Input for this task:
[Start of section]

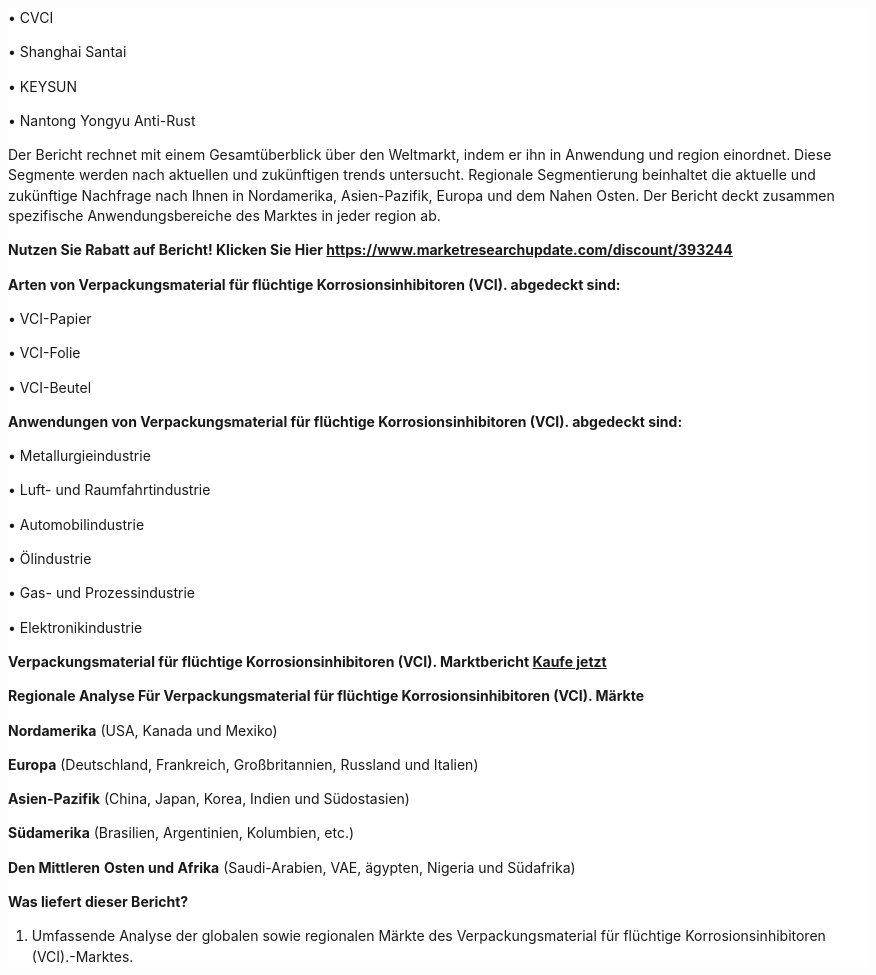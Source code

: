 • CVCI

• Shanghai Santai

• KEYSUN

• Nantong Yongyu Anti-Rust

Der Bericht rechnet mit einem Gesamtüberblick über den Weltmarkt, indem er ihn in Anwendung und region einordnet. Diese Segmente werden nach aktuellen und zukünftigen trends untersucht. Regionale Segmentierung beinhaltet die aktuelle und zukünftige Nachfrage nach Ihnen in Nordamerika, Asien-Pazifik, Europa und dem Nahen Osten. Der Bericht deckt zusammen spezifische Anwendungsbereiche des Marktes in jeder region ab.

<strong>Nutzen Sie Rabatt auf Bericht! Klicken Sie Hier
</strong><strong><a href=https://www.marketresearchupdate.com/discount/393244>https://www.marketresearchupdate.com/discount/393244</b></u></font></strong></a>

<strong>Arten von Verpackungsmaterial für flüchtige Korrosionsinhibitoren (VCI). abgedeckt sind:</strong>

• VCI-Papier

• VCI-Folie

• VCI-Beutel

<strong>Anwendungen von Verpackungsmaterial für flüchtige Korrosionsinhibitoren (VCI). abgedeckt sind:</strong>

• Metallurgieindustrie

• Luft- und Raumfahrtindustrie

• Automobilindustrie

• Ölindustrie

• Gas- und Prozessindustrie

• Elektronikindustrie

<strong>Verpackungsmaterial für flüchtige Korrosionsinhibitoren (VCI). Marktbericht <a href=https://www.marketresearchupdate.com/buynow/393244>Kaufe jetzt</a></strong>

<strong>Regionale Analyse Für Verpackungsmaterial für flüchtige Korrosionsinhibitoren (VCI). Märkte</strong>

<strong>Nordamerika</strong> (USA, Kanada und Mexiko)

<strong>Europa</strong> (Deutschland, Frankreich, Großbritannien, Russland und Italien)

<strong>Asien-Pazifik</strong> (China, Japan, Korea, Indien und Südostasien)

<strong>Südamerika</strong> (Brasilien, Argentinien, Kolumbien, etc.)

<strong>Den Mittleren</strong> <strong>Osten und Afrika</strong> (Saudi-Arabien, VAE, ägypten, Nigeria und Südafrika)

<strong>Was liefert dieser Bericht?</strong>

1. Umfassende Analyse der globalen sowie regionalen Märkte des Verpackungsmaterial für flüchtige Korrosionsinhibitoren (VCI).-Marktes.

[End of section]

Exercise details:
Exact repetition required: repeat the first line of the listing above, the line containing "<strong>Arten von Verpackungsmaterial", and every line between, leaving out pictures.

Output for this exercise:
Source code

: • CVCI

• Shanghai Santai

• KEYSUN

• Nantong Yongyu Anti-Rust

Der Bericht rechnet mit einem Gesamtüberblick über den Weltmarkt, indem er ihn in Anwendung und region einordnet. Diese Segmente werden nach aktuellen und zukünftigen trends untersucht. Regionale Segmentierung beinhaltet die aktuelle und zukünftige Nachfrage nach Ihnen in Nordamerika, Asien-Pazifik, Europa und dem Nahen Osten. Der Bericht deckt zusammen spezifische Anwendungsbereiche des Marktes in jeder region ab.

<strong>Nutzen Sie Rabatt auf Bericht! Klicken Sie Hier
</strong><strong><a href=https://www.marketresearchupdate.com/discount/393244>https://www.marketresearchupdate.com/discount/393244</b></u></font></strong></a>

<strong>Arten von Verpackungsmaterial für flüchtige Korrosionsinhibitoren (VCI). abgedeckt sind:</strong>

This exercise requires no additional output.